▸ **Goal of the exercise**
Copy each of the records exactly; leave nothing out.

Source records:
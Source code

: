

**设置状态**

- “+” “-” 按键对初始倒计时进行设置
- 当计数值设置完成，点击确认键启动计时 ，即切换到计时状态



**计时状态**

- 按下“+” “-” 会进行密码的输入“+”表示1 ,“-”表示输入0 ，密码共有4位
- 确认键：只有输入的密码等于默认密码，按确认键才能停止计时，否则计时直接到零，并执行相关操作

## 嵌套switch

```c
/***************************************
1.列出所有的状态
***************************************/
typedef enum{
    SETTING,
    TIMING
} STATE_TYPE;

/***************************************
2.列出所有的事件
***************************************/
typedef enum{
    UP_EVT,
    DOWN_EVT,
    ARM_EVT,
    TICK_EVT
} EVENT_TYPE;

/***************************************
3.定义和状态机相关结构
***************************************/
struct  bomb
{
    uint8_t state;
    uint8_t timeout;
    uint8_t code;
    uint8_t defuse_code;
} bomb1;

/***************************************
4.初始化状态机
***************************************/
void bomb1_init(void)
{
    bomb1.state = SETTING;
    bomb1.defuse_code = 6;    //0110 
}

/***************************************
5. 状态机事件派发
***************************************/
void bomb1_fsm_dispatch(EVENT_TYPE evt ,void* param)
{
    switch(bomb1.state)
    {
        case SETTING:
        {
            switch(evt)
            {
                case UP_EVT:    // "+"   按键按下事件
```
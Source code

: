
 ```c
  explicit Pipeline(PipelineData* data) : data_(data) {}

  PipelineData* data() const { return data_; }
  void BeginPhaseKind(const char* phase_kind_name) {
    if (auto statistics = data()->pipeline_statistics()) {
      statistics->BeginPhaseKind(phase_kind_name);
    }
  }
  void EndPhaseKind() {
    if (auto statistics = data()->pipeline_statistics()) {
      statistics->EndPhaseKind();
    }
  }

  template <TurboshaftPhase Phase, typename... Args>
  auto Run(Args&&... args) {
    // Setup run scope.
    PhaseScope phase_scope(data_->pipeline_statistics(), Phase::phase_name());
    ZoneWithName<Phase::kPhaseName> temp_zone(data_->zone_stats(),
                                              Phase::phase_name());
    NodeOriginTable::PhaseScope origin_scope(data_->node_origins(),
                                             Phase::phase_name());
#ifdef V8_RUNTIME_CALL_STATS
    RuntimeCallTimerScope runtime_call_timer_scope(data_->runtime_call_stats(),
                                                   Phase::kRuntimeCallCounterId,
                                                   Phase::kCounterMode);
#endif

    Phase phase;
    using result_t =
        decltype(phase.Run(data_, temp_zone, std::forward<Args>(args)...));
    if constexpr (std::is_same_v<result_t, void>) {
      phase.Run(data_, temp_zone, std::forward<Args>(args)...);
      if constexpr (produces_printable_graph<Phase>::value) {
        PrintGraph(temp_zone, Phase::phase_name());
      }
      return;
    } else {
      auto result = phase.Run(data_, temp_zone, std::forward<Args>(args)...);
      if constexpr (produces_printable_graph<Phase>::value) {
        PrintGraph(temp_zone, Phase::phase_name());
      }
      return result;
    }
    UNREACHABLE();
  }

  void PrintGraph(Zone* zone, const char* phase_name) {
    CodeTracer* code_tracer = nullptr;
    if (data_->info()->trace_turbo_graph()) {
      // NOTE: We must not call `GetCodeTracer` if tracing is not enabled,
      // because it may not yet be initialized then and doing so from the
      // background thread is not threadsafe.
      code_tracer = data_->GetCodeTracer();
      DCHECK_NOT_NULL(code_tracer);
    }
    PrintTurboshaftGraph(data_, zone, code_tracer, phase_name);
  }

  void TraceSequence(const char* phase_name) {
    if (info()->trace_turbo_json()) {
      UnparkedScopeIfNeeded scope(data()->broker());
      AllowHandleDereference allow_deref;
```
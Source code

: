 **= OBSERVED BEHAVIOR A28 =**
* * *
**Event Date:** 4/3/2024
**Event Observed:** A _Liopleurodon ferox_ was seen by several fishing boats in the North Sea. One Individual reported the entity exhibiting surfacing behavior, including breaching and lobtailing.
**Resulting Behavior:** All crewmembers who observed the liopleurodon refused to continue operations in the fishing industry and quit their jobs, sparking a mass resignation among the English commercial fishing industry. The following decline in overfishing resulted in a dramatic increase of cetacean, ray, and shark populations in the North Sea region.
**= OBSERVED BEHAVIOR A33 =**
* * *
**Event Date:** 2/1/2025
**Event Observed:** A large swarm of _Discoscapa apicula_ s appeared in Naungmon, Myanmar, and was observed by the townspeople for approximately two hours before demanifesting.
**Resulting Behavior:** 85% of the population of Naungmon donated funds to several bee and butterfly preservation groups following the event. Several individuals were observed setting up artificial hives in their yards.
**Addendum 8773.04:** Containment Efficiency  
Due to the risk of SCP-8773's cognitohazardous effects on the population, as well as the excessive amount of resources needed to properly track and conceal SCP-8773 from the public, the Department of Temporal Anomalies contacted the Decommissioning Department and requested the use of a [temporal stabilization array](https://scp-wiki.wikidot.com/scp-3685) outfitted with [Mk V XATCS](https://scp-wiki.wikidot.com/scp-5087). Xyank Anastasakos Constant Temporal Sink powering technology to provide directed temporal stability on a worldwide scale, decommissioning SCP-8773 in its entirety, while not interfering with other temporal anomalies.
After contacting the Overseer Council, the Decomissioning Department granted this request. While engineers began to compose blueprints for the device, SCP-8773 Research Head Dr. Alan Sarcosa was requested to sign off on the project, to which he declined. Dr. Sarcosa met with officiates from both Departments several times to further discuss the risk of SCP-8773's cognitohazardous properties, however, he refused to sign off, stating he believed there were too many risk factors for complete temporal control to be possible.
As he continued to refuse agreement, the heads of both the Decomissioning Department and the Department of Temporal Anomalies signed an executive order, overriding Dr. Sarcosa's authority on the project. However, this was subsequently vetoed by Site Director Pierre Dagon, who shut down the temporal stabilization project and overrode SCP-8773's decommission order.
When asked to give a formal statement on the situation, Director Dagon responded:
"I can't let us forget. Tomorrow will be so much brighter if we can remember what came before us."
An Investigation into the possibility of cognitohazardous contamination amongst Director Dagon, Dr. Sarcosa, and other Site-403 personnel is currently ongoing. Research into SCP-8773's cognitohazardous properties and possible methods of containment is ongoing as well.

▸ **Solution for this exercise**
Source code

:

**设置状态**

- “+” “-” 按键对初始倒计时进行设置
- 当计数值设置完成，点击确认键启动计时 ，即切换到计时状态



**计时状态**

- 按下“+” “-” 会进行密码的输入“+”表示1 ,“-”表示输入0 ，密码共有4位
- 确认键：只有输入的密码等于默认密码，按确认键才能停止计时，否则计时直接到零，并执行相关操作

## 嵌套switch

```c
/***************************************
1.列出所有的状态
***************************************/
typedef enum{
    SETTING,
    TIMING
} STATE_TYPE;

/***************************************
2.列出所有的事件
***************************************/
typedef enum{
    UP_EVT,
    DOWN_EVT,
    ARM_EVT,
    TICK_EVT
} EVENT_TYPE;

/***************************************
3.定义和状态机相关结构
***************************************/
struct  bomb
{
    uint8_t state;
    uint8_t timeout;
    uint8_t code;
    uint8_t defuse_code;
} bomb1;

/***************************************
4.初始化状态机
***************************************/
void bomb1_init(void)
{
    bomb1.state = SETTING;
    bomb1.defuse_code = 6;    //0110 
}

/***************************************
5. 状态机事件派发
***************************************/
void bomb1_fsm_dispatch(EVENT_TYPE evt ,void* param)
{
    switch(bomb1.state)
    {
        case SETTING:
        {
            switch(evt)
            {
                case UP_EVT:    // "+"   按键按下事件
```
Source code

:
 ```c
  explicit Pipeline(PipelineData* data) : data_(data) {}

  PipelineData* data() const { return data_; }
  void BeginPhaseKind(const char* phase_kind_name) {
    if (auto statistics = data()->pipeline_statistics()) {
      statistics->BeginPhaseKind(phase_kind_name);
    }
  }
  void EndPhaseKind() {
    if (auto statistics = data()->pipeline_statistics()) {
      statistics->EndPhaseKind();
    }
  }

  template <TurboshaftPhase Phase, typename... Args>
  auto Run(Args&&... args) {
    // Setup run scope.
    PhaseScope phase_scope(data_->pipeline_statistics(), Phase::phase_name());
    ZoneWithName<Phase::kPhaseName> temp_zone(data_->zone_stats(),
                                              Phase::phase_name());
    NodeOriginTable::PhaseScope origin_scope(data_->node_origins(),
                                             Phase::phase_name());
#ifdef V8_RUNTIME_CALL_STATS
    RuntimeCallTimerScope runtime_call_timer_scope(data_->runtime_call_stats(),
                                                   Phase::kRuntimeCallCounterId,
                                                   Phase::kCounterMode);
#endif

    Phase phase;
    using result_t =
        decltype(phase.Run(data_, temp_zone, std::forward<Args>(args)...));
    if constexpr (std::is_same_v<result_t, void>) {
      phase.Run(data_, temp_zone, std::forward<Args>(args)...);
      if constexpr (produces_printable_graph<Phase>::value) {
        PrintGraph(temp_zone, Phase::phase_name());
      }
      return;
    } else {
      auto result = phase.Run(data_, temp_zone, std::forward<Args>(args)...);
      if constexpr (produces_printable_graph<Phase>::value) {
        PrintGraph(temp_zone, Phase::phase_name());
      }
      return result;
    }
    UNREACHABLE();
  }

  void PrintGraph(Zone* zone, const char* phase_name) {
    CodeTracer* code_tracer = nullptr;
    if (data_->info()->trace_turbo_graph()) {
      // NOTE: We must not call `GetCodeTracer` if tracing is not enabled,
      // because it may not yet be initialized then and doing so from the
      // background thread is not threadsafe.
      code_tracer = data_->GetCodeTracer();
      DCHECK_NOT_NULL(code_tracer);
    }
    PrintTurboshaftGraph(data_, zone, code_tracer, phase_name);
  }

  void TraceSequence(const char* phase_name) {
    if (info()->trace_turbo_json()) {
      UnparkedScopeIfNeeded scope(data()->broker());
      AllowHandleDereference allow_deref;
```
Source code

: **= OBSERVED BEHAVIOR A28 =**
* * *
**Event Date:** 4/3/2024
**Event Observed:** A _Liopleurodon ferox_ was seen by several fishing boats in the North Sea. One Individual reported the entity exhibiting surfacing behavior, including breaching and lobtailing.
**Resulting Behavior:** All crewmembers who observed the liopleurodon refused to continue operations in the fishing industry and quit their jobs, sparking a mass resignation among the English commercial fishing industry. The following decline in overfishing resulted in a dramatic increase of cetacean, ray, and shark populations in the North Sea region.
**= OBSERVED BEHAVIOR A33 =**
* * *
**Event Date:** 2/1/2025
**Event Observed:** A large swarm of _Discoscapa apicula_ s appeared in Naungmon, Myanmar, and was observed by the townspeople for approximately two hours before demanifesting.
**Resulting Behavior:** 85% of the population of Naungmon donated funds to several bee and butterfly preservation groups following the event. Several individuals were observed setting up artificial hives in their yards.
**Addendum 8773.04:** Containment Efficiency  
Due to the risk of SCP-8773's cognitohazardous effects on the population, as well as the excessive amount of resources needed to properly track and conceal SCP-8773 from the public, the Department of Temporal Anomalies contacted the Decommissioning Department and requested the use of a [temporal stabilization array](https://scp-wiki.wikidot.com/scp-3685) outfitted with [Mk V XATCS](https://scp-wiki.wikidot.com/scp-5087). Xyank Anastasakos Constant Temporal Sink powering technology to provide directed temporal stability on a worldwide scale, decommissioning SCP-8773 in its entirety, while not interfering with other temporal anomalies.
After contacting the Overseer Council, the Decomissioning Department granted this request. While engineers began to compose blueprints for the device, SCP-8773 Research Head Dr. Alan Sarcosa was requested to sign off on the project, to which he declined. Dr. Sarcosa met with officiates from both Departments several times to further discuss the risk of SCP-8773's cognitohazardous properties, however, he refused to sign off, stating he believed there were too many risk factors for complete temporal control to be possible.
As he continued to refuse agreement, the heads of both the Decomissioning Department and the Department of Temporal Anomalies signed an executive order, overriding Dr. Sarcosa's authority on the project. However, this was subsequently vetoed by Site Director Pierre Dagon, who shut down the temporal stabilization project and overrode SCP-8773's decommission order.
When asked to give a formal statement on the situation, Director Dagon responded:
"I can't let us forget. Tomorrow will be so much brighter if we can remember what came before us."
An Investigation into the possibility of cognitohazardous contamination amongst Director Dagon, Dr. Sarcosa, and other Site-403 personnel is currently ongoing. Research into SCP-8773's cognitohazardous properties and possible methods of containment is ongoing as well.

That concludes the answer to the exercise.